---------- DATA FOR THE TASK ----------
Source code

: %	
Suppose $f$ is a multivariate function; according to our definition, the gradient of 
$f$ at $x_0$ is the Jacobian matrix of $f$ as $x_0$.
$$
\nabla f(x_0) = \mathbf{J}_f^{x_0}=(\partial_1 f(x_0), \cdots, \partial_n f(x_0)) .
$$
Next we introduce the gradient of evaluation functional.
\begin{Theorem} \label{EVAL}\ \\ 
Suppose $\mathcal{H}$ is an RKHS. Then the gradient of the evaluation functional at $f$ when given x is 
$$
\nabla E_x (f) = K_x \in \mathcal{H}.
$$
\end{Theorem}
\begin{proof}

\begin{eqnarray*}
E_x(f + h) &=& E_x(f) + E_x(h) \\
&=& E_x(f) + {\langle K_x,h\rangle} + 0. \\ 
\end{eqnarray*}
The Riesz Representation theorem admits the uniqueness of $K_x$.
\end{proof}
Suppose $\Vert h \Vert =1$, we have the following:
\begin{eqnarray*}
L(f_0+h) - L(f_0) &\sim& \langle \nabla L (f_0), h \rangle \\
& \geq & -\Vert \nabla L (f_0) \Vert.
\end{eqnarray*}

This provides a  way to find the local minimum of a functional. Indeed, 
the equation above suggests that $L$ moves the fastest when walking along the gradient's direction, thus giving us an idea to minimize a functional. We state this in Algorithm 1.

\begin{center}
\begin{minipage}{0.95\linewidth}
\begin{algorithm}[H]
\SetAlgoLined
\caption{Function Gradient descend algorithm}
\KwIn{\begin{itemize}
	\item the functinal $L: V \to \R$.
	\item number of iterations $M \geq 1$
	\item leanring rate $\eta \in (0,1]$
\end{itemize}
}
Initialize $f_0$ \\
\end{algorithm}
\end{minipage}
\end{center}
----------
---------- DATA FOR THE TASK ----------
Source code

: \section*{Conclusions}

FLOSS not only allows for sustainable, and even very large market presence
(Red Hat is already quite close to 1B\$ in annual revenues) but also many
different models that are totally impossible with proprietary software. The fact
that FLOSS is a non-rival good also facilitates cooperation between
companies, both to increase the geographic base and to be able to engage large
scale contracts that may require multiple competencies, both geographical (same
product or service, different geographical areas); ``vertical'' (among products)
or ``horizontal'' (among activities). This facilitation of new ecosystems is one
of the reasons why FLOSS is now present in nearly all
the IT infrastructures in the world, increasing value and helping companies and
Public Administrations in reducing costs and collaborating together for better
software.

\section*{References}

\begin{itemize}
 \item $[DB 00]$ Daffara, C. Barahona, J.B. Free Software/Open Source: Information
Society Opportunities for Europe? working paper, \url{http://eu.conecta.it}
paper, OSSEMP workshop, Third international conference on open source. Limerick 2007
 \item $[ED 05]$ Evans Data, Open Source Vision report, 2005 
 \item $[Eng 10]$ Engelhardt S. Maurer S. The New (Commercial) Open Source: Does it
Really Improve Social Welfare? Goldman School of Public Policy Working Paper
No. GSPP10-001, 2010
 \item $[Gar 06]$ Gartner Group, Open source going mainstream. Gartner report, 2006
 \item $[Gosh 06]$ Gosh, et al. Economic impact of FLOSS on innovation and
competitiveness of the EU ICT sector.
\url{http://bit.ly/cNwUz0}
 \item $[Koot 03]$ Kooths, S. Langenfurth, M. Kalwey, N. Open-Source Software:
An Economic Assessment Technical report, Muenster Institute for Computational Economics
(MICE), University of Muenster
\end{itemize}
----------
---------- DATA FOR THE TASK ----------
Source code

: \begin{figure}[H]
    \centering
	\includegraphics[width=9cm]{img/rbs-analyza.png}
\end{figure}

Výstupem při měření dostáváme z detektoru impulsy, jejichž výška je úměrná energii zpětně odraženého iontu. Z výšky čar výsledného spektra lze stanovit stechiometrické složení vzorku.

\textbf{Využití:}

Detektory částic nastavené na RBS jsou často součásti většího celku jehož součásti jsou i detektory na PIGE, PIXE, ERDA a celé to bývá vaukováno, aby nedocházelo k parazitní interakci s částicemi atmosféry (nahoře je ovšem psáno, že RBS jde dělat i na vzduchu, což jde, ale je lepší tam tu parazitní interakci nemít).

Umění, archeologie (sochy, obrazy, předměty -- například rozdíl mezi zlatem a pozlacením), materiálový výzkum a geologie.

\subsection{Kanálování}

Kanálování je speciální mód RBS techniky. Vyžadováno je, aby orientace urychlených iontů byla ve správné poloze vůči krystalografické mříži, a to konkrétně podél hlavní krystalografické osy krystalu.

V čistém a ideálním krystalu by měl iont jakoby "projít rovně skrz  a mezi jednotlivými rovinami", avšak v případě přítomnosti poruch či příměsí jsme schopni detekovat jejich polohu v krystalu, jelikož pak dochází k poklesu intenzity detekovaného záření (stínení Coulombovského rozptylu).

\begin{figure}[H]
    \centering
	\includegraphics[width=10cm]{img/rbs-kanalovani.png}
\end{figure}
----------
§ YOUR OBJECTIVE:
In the listing above, locate the line containing "FLOSS not only" and the line containing "03]$ Kooths, S.", then transcribe both and every line between them verbatim.

§ EXERCISE OUTPUT:
FLOSS not only allows for sustainable, and even very large market presence
(Red Hat is already quite close to 1B\$ in annual revenues) but also many
different models that are totally impossible with proprietary software. The fact
that FLOSS is a non-rival good also facilitates cooperation between
companies, both to increase the geographic base and to be able to engage large
scale contracts that may require multiple competencies, both geographical (same
product or service, different geographical areas); ``vertical'' (among products)
or ``horizontal'' (among activities). This facilitation of new ecosystems is one
of the reasons why FLOSS is now present in nearly all
the IT infrastructures in the world, increasing value and helping companies and
Public Administrations in reducing costs and collaborating together for better
software.

\section*{References}

\begin{itemize}
 \item $[DB 00]$ Daffara, C. Barahona, J.B. Free Software/Open Source: Information
Society Opportunities for Europe? working paper, \url{http://eu.conecta.it}
paper, OSSEMP workshop, Third international conference on open source. Limerick 2007
 \item $[ED 05]$ Evans Data, Open Source Vision report, 2005 
 \item $[Eng 10]$ Engelhardt S. Maurer S. The New (Commercial) Open Source: Does it
Really Improve Social Welfare? Goldman School of Public Policy Working Paper
No. GSPP10-001, 2010
 \item $[Gar 06]$ Gartner Group, Open source going mainstream. Gartner report, 2006
 \item $[Gosh 06]$ Gosh, et al. Economic impact of FLOSS on innovation and
competitiveness of the EU ICT sector.
\url{http://bit.ly/cNwUz0}
 \item $[Koot 03]$ Kooths, S. Langenfurth, M. Kalwey, N. Open-Source Software:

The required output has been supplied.